[Date Prev][Date Next][Thread Prev][Thread Next][Date Index][Thread Index]

Issue: READ-CASE-SENSITIVITY (Version 1)



It may be rather late for new issues, but I think this one should
still be considered.  The proposal below is fairly minimal.  More
far-reaching proposals, or ones that are better in other ways, are
also possible; but this seems a good place to start.

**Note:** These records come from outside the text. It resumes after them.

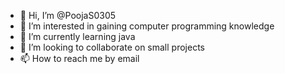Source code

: - 👋 Hi, I’m @PoojaS0305
- 👀 I’m interested in gaining computer programming knowledge
- 🌱 I’m currently learning java 
- 💞️ I’m looking to collaborate on small projects 
- 📫 How to reach me by email 

<!---
PoojaS0305/PoojaS0305 is a ✨ special ✨ repository because its `README.md` (this file) appears on your GitHub profile.
You can click the Preview link to take a look at your changes.
--->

A longstanding problem in Common Lisp is that the reader always
converts unescaped characters in symbol names to upper case.
This makes a number of applications more difficult than they
should be and looks like an oversight (especially given the
existence of *PRINT-CASE*).

This problem is an easy target for critics of Common Lisp and
tends to imflame opinion.  Here are three comments I have seen
recently in the UK:

   [...] particular small lunacies (e.g. the printer can be parameterised
   to case fold everything to lower case, but the reader ALWAYS folds
   to upper case, which is a real nasty for people who would like
   to write their own code in case sensitive styles with Car, CAR and car
   baing different.  E.g. it means that using the Lisp reader to accept
   (as a cheap way of so doing) natural language stuff from the user
   necessarily loses capitalisation, which is STUPID.  I also happen to
   consider it ill-judged and a throw-back the TTY33s and punched cards
   to work in UPPER CASE FOR ALL LISP INTERNAL DATASTRUCTURES, SINCE I
   RATHER EXPECT MOST CURRENT PROGRAMMING STYLE IS BASED AROUND USE OF
   LOWER OR MIXED CASE.

   I also have a feeling the it is perpetuating the punched card era to
   have a so called modern language work entirely in upper case inside
   itself, and amazing to go to the trouble for case folding on both
   input and output to paper over this, and even more bizzare to make the
   output folding optional but not the input...)

   The single thing which is left which most upsets me is the bloody
   upper-case only reader - I *can't believe* that anyone thinks that's
   a good idea.

Of course, it is not just to answer such criticism that I propose
this change.

-----
Issue:        READ-CASE-SENSITIVITY
Forum:	      Cleanup
References:   CLtL p 334 ff: What the Read Function Accepts;
                especially p 337.
              *PRINT-CASE* (CLtL, p 372)
Category:     ADDITION/CHANGE
Edit history: 15-Feb-89, Version 1 by Dalton
Status:	      For Internal Discussion

Problem Description:

  The Common Lisp reader always converts unescaped constituent
  characters to upper case.  (See CLtL, p 337, step 8, point 1.)

Proposal (READ-CASE-SENSITIVITY:LIKE-PRINT-CASE)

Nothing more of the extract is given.